Re: Mandat karny zaoczny - co to za cudo?
W dniu 2011-07-04 23:49, witek pisze:
> On 7/4/2011 2:28 PM, Tomasz Pyra wrote:
>> Wystawiono mi mandat karny zaoczny za czyn którego nie popełniłem.
>>
>>
> zaraz, momencik
>
> za co jest ten mandat? Pisze wyraznie: za niewskazanie, kto kierował
> pojazdem w okreslonym czasie zgodnie z art 78.4 POiRD
>
>
> wiec wg mojego rozumowania jest tak, ze ty wysłałeś ale oni nie dostali
> (lub nie przerobili) i w zwiazku z tym sprawe o przekroczenie predkosci
> w zwiazku z niewykryciem sprawcy umorzyli, a właściciela pojazdu ukarali
> za niewskazanie komu powierzył pojazd. To nie ma nic wspolnego z
> przekroczeniem predkosci.
>
> Po mojemu. dowód nadania, ze sie przyznałeś do przekroczenia do ręki,
> toto do ręki i biegaj niech wyjaśniają. Po prostu mają burdel i ktoś coś
> namieszał.
>
>
>
>
O ile dobrze pamiętam, straszacy nie mają prawa karać własciciela
pojazdu za niewskazanie sprawcy wykroczenia.

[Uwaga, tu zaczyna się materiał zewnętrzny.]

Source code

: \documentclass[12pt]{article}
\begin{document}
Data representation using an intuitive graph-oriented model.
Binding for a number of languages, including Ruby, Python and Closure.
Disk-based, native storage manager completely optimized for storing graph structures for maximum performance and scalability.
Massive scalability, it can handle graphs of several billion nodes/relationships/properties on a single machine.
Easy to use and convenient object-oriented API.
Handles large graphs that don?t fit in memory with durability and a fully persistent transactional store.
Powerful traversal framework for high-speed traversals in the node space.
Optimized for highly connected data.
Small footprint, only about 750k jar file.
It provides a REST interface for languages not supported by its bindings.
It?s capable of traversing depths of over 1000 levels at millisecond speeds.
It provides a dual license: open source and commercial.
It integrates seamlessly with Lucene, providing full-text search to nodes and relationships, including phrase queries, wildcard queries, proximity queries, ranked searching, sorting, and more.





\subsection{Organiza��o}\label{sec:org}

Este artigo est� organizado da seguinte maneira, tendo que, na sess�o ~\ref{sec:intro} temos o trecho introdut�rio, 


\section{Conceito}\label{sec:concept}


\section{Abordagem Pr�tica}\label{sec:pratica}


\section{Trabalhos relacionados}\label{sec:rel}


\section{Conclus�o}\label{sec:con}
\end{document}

Re: Mandat karny zaoczny - co to za cudo?
W dniu 2011-07-04 23:49, witek pisze:
> On 7/4/2011 2:28 PM, Tomasz Pyra wrote:
>> Wystawiono mi mandat karny zaoczny za czyn którego nie popełniłem.
>>
>>
> zaraz, momencik
>
> za co jest ten mandat?
"Niewskazanie kierowcy, który przekroczył dopuszczalną prędkość"

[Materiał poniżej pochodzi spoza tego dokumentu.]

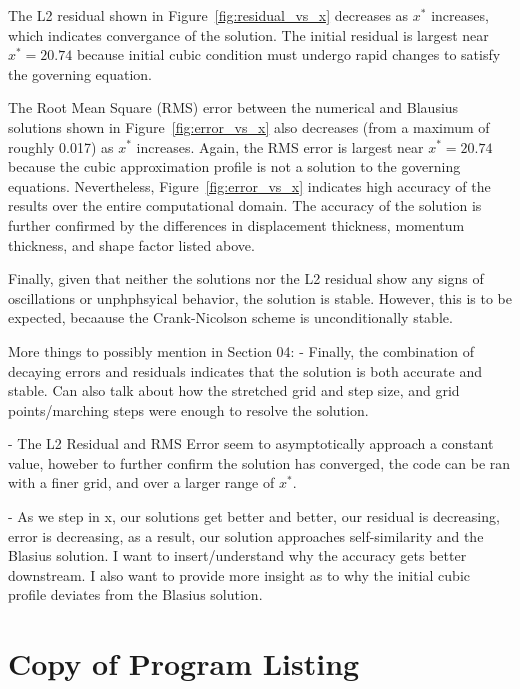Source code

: \documentclass[letterpaper,12pt]{article}
\begin{document}
The L2 residual shown in Figure~\ref{fig:residual_vs_x} decreases as $x^*$ increases, which indicates convergance of the solution. The initial residual is largest near $x^* = 20.74$ because initial cubic condition must undergo rapid changes to satisfy the governing equation.

The Root Mean Square (RMS) error between the numerical and Blausius solutions shown in Figure~\ref{fig:error_vs_x} also decreases (from a maximum of roughly 0.017) as $x^*$ increases. Again, the RMS error is largest near $x^* = 20.74$ because the cubic approximation profile is not a solution to the governing equations. Nevertheless, Figure~\ref{fig:error_vs_x} indicates high accuracy of the results over the entire computational domain. The accuracy of the solution is further confirmed by the differences in displacement thickness, momentum thickness, and shape factor listed above.

Finally, given that neither the solutions nor the L2 residual show any signs of oscillations or unphphsyical behavior, the solution is stable. However, this is to be expected, becaause the Crank-Nicolson scheme is unconditionally stable.

More things to possibly mention in Section 04:
- Finally, the combination of decaying errors and residuals indicates that the solution is both accurate and stable. Can also talk about how the stretched grid and step size, and grid points/marching steps were enough to resolve the solution.

- The L2 Residual and RMS Error seem to asymptotically approach a constant value, howeber to further confirm the solution has converged, the code can be ran with a finer grid, and over a larger range of $x^*$.

- As we step in x, our solutions get better and better, our residual is decreasing, error is decreasing, as a result, our solution approaches self-similarity and the Blasius solution. I want to insert/understand why the accuracy gets better downstream. I also want to provide more insight as to why the initial cubic profile deviates from the Blasius solution.

\newpage
\appendix
\section{Copy of Program Listing}
\label{appendix-code}
\end{document}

(pomijając niefachowe słownictwo)
> Pisze wyraznie: za niewskazanie, kto kierował
> pojazdem w okreslonym czasie zgodnie z art 78.4 POiRD
Eeee... gdzie to widzisz? :) Bo chyba nie na obrazku ode mnie.
Re: Mandat karny zaoczny - co to za cudo?
On 7/4/2011 5:44 PM, Tomasz Pyra wrote:
> W dniu 2011-07-04 23:49, witek pisze:
>> On 7/4/2011 2:28 PM, Tomasz Pyra wrote:
>>> Wystawiono mi mandat karny zaoczny za czyn którego nie popełniłem.
>>>
>>>
>> zaraz, momencik
>>
>> za co jest ten mandat?
>
> "Niewskazanie kierowcy, który przekroczył dopuszczalną prędkość"
> (pomijając niefachowe słownictwo)
>
>> Pisze wyraznie: za niewskazanie, kto kierował
>> pojazdem w okreslonym czasie zgodnie z art 78.4 POiRD
>
> Eeee... gdzie to widzisz? :) Bo chyba nie na obrazku ode mnie.
na obrazku.
na gorze masz numer sprawy i zaznaczone sprawa zakonczono.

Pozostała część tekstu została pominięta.